Many times what appears to be a merely aggressive dog is in reality a fearful dog. Following are some signs that may help distinguish a dominant dog from a fearful dog.

Why Some Fearful Dogs Have the Potential to Become Aggressive

It may be difficult for a novice dog owner to distinguish a dominant aggressive dog from a fearful aggressive dog. While both types of aggression cause a display of similar symptoms such as growling, baring teeth, snapping and biting, the motives behind each type of aggression are quite different.

A dominant aggressive dog is a dog that has no fear. It will attack if needed either to defend territory or because it feels the need to ‘correct’ a behavior that it does not like. Dominant dogs walk with confidence and may see humans as lower ranking members.

A fearful dog, on the other hand, acts out of fear, the dog often has ‘weak nerves’ therefore has an overexagerrated need to defend itself from harm. It, therefore, will easily feel threatened and will resort to its defensive strategies as needed.

The Body Language of Fearful Dogs

The body language deriving from an aggressive dominant dog and an aggressive fearful dog may be quite different. Both dogs will both growl, snarl, bare teeth and even bite, but the dominant dog will have its ears typically forward, whereas the fearful dog will typically keep its ears pulled back and its head and tail low. This can be barely noticeable to the inexperienced dog owner.

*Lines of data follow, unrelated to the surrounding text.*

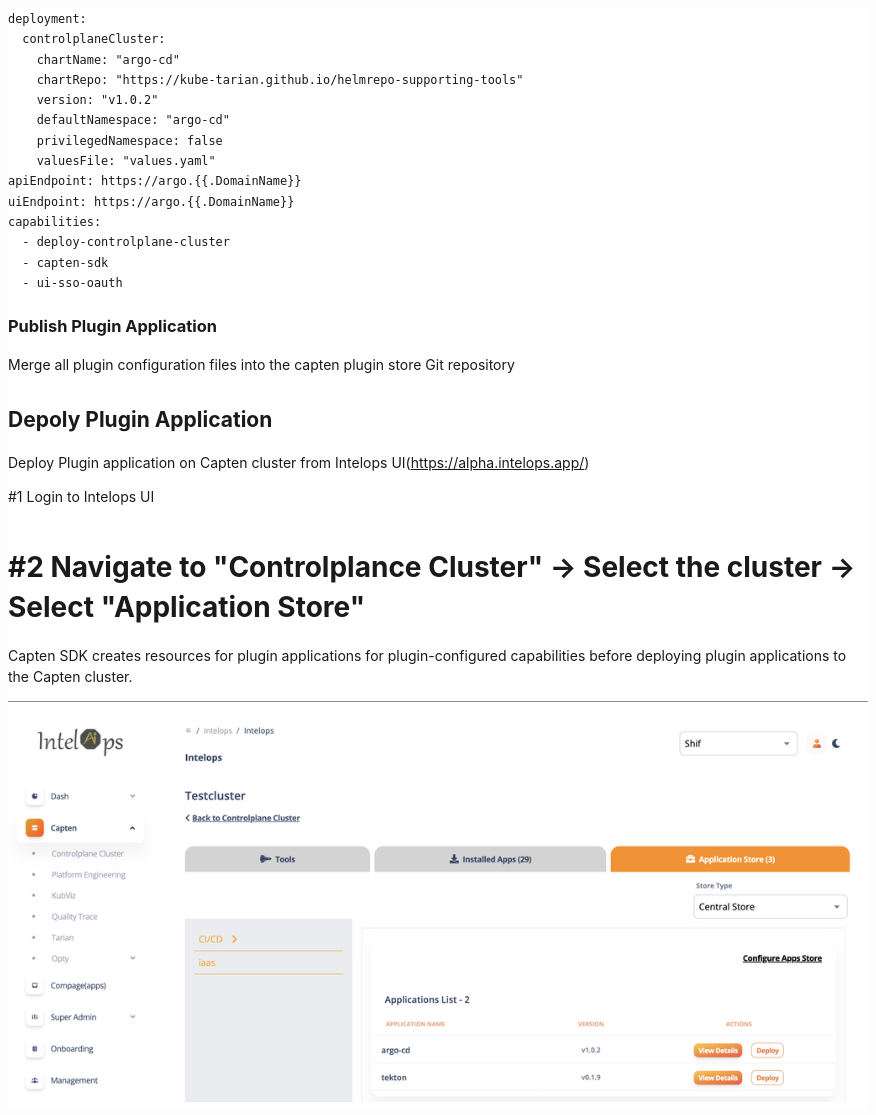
 ```
deployment:
  controlplaneCluster:
    chartName: "argo-cd"
    chartRepo: "https://kube-tarian.github.io/helmrepo-supporting-tools"
    version: "v1.0.2"
    defaultNamespace: "argo-cd"
    privilegedNamespace: false
    valuesFile: "values.yaml"
apiEndpoint: https://argo.{{.DomainName}}
uiEndpoint: https://argo.{{.DomainName}}
capabilities:
  - deploy-controlplane-cluster
  - capten-sdk
  - ui-sso-oauth
```

### Publish Plugin Application

Merge all plugin configuration files into the capten plugin store Git repository

## Depoly Plugin Application

Deploy Plugin application on Capten cluster from Intelops UI(https://alpha.intelops.app/)

#1 Login to Intelops UI

# #2 Navigate to "Controlplance Cluster" -> Select the cluster -> Select "Application Store"

Capten SDK creates resources for plugin applications for plugin-configured capabilities before deploying plugin applications to the Capten cluster.

![Plugin-Application-Store](.readme_assets/plugin-store-apps.png)
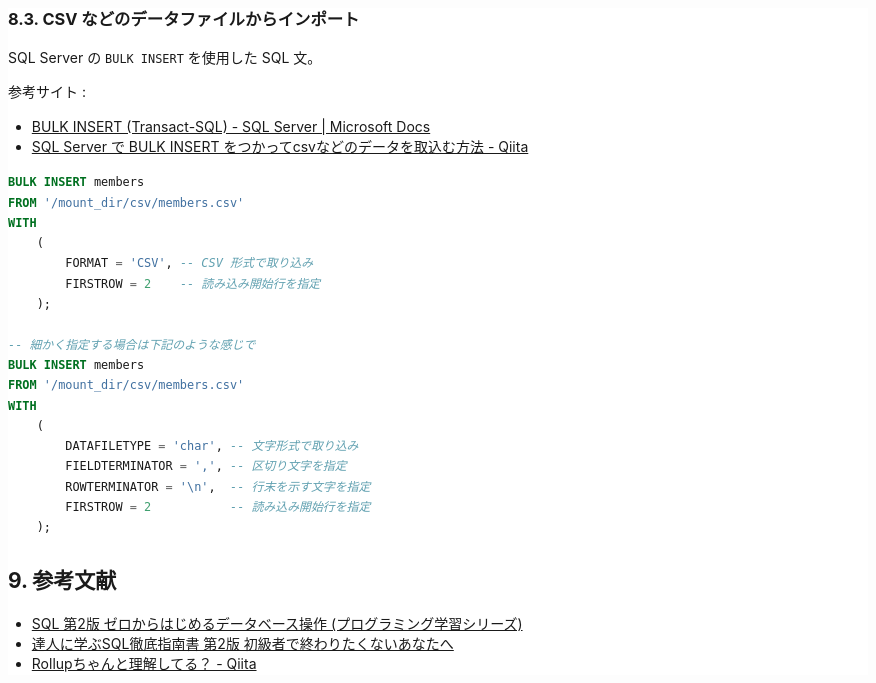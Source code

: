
 ```sql
```

### 8.3. CSV などのデータファイルからインポート

SQL Server の `BULK INSERT` を使用した SQL 文。

参考サイト :

- [BULK INSERT (Transact-SQL) - SQL Server \| Microsoft Docs](https://docs.microsoft.com/ja-jp/sql/t-sql/statements/bulk-insert-transact-sql?view=sql-server-ver15)
- [SQL Server で BULK INSERT をつかってcsvなどのデータを取込む方法 - Qiita](https://qiita.com/fuk101/items/d98716a48d69d5c7f1a7)

```sql
BULK INSERT members
FROM '/mount_dir/csv/members.csv'
WITH
    (
        FORMAT = 'CSV', -- CSV 形式で取り込み
        FIRSTROW = 2    -- 読み込み開始行を指定
    );

-- 細かく指定する場合は下記のような感じで
BULK INSERT members
FROM '/mount_dir/csv/members.csv'
WITH
    (
        DATAFILETYPE = 'char', -- 文字形式で取り込み
        FIELDTERMINATOR = ',', -- 区切り文字を指定
        ROWTERMINATOR = '\n',  -- 行末を示す文字を指定
        FIRSTROW = 2           -- 読み込み開始行を指定
    );
```

## 9. 参考文献

- [SQL 第2版 ゼロからはじめるデータベース操作 (プログラミング学習シリーズ)](https://www.amazon.co.jp/gp/product/4798144452/ref=ppx_yo_dt_b_asin_title_o00_s00)
- [達人に学ぶSQL徹底指南書 第2版 初級者で終わりたくないあなたへ](https://www.amazon.co.jp/gp/product/4798157821/ref=ppx_yo_dt_b_asin_title_o02_s00)
- [Rollupちゃんと理解してる？ - Qiita](https://qiita.com/tlokweng/items/a15b67f3475e38282dca)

The main problem with a fearful dog is that the aggression is reinforced. In other words, a dog that is fearful of strangers may growl at them to make them back away. Because this works, the dog feels that growling is an effective way to keep people at a distance. Trouble arises, when the dog feels the need to increase the level of aggression because it no longer seems to be working.

For instance, if the dog growls at somebody, and this somebody is not intimidated by the growling, the dog will then begin snarling as this person comes closer. The aggression therefore increases as the person gets closer and may escalate up to vicious biting. This behavior is particularly observed when the dog is cornered and has no place to escape.

How Fearful Behaviors are Re-inforced

When given the opportunity, most fearful aggressive dogs will increase their aggression but will also back away if the stranger gets closer if the space allows them to. Trouble mainly starts when the dog feels cornered or when the dog feels that attacking is the only way out of a situation. A typical scenario where a fearful dog may be seen in action is at the vet’s office, where it may need to be muzzled.

Often, this behavior stems from an internal insecurity: This may be due to genetics or it may have been triggered from going through a stressful period such as a new move. Many dogs have learned to act this way after being abused. These dogs need to build confidence through gradual desensitation.

Punishing a fearful dog will only intensify the fear. If the fear is based on strangers, the dog needs to understand that its owner will do what it takes to protect him. The dog needs to also understand that strangers will not harm him.

A good strategy is to have strangers along the street toss the dog a few treats from a distance until the dog starts to associate the strangers with positive events. In order to work well, the treats should be tossed at a time the dog is not growling or displaying yet fearful behaviors.

The distance then between the strangers and the dog are gradually made closer until the dog sees the strangers no longer as enemies but as friendly people.

Fearful aggressive dogs may be great in obedience training. Because they generally are insecure, obedience training provides them with confidence and they will seek that confidence to feel more secure. They thrive on set routines and like to know what to expect. Agility training may help boost these dog’s confidence and allow them to find an outlet for their fears.

However, because a fearful dog has the potential to be aggressive, a dog behaviorist should be consulted for an appropriate assessment and course of action. The sooner the problem is nipped in the bud generally, the better the outcome. Dog owners should therefore refrain from attempting to deal with a fearful aggressive dog on their own for safety’s sake.